How to unlink file securly in php?

Question

I need to delete image files in my /var/www/mysite/postImage folder with unlink() function in php. But I'm absolutely worried about if somebody hacked into my site and was using it .. or . in the path and try to delete something in upper level folder. I'm using JQuery to send the path and because it's client side programming it's dangerous. I know , I can bypass dots when uploading files but what if somebody changes the path in client side by adding dots to it? My question is how to prevent somebody from doing that?

Answer 1

1. Make sure apache user has proper rights(writing only in website directory)
2. Cut .. from path, sanitize and validate path if it's correct.
3. You can also use realpath() function.

Answer 2

The Thumb Rule should be that, you should depend least on the data from client side.

Now according to your question it seems that you are sending the full file path that is to be deleted.

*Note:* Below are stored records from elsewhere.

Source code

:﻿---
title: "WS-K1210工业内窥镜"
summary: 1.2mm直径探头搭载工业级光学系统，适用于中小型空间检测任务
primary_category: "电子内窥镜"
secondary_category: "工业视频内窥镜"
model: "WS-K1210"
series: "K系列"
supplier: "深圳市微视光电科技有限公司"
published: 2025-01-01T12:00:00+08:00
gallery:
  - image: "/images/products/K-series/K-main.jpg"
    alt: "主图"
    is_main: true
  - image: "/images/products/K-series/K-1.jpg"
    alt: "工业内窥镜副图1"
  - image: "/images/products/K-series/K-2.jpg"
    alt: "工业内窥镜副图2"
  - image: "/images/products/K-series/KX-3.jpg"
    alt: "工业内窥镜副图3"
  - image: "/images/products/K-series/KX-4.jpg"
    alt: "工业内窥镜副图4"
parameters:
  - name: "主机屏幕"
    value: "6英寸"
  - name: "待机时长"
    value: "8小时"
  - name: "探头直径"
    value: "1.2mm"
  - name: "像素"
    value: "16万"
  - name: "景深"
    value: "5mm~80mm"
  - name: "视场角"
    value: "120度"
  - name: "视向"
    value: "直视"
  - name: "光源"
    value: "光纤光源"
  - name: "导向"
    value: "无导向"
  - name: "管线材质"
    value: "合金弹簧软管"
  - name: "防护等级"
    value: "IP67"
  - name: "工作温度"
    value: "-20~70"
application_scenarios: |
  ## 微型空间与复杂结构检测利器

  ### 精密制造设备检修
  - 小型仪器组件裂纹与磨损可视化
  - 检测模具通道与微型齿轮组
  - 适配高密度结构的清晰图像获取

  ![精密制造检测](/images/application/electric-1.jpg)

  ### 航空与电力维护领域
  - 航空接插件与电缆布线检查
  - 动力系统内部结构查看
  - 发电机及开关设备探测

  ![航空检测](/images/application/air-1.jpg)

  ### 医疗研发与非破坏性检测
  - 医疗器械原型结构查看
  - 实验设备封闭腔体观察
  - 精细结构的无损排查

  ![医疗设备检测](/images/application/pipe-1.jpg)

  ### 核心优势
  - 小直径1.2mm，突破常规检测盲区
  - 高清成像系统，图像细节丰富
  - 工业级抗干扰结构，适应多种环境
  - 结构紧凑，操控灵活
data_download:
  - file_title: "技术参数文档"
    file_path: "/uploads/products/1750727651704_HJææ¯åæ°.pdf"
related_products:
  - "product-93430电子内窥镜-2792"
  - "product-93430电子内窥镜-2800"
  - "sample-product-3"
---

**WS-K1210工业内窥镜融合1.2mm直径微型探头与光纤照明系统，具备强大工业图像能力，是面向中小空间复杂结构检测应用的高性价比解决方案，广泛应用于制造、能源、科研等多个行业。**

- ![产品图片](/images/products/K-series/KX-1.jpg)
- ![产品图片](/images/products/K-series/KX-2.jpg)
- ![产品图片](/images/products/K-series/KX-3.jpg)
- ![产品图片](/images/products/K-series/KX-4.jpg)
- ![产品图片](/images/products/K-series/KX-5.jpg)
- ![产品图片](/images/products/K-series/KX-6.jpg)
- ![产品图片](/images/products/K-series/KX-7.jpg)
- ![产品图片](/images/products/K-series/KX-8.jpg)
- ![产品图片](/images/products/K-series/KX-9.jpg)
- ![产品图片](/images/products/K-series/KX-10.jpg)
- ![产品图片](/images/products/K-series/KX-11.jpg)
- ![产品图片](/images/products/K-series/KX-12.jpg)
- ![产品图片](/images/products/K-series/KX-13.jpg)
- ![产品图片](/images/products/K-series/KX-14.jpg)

So IMHO, you should just send the file name and let the server-side php decide(append) the directory in which the file is to be deleted.

// example
$filename = $_POST['fname']; // something like xyz.png
$filename = str_replace('/','',$filename); // strip any forward slash.

if(empty($filename)){
die('File Name Invalid'); // seems like all the characters in file name were slashes.
}

$directory = 'some/folder/that/contain/images/postImage/';
$filepath = $directory . $filename;
unlink($filepath);

Now about someone else using this functionality, just keep a login system, and check if the user is logged in.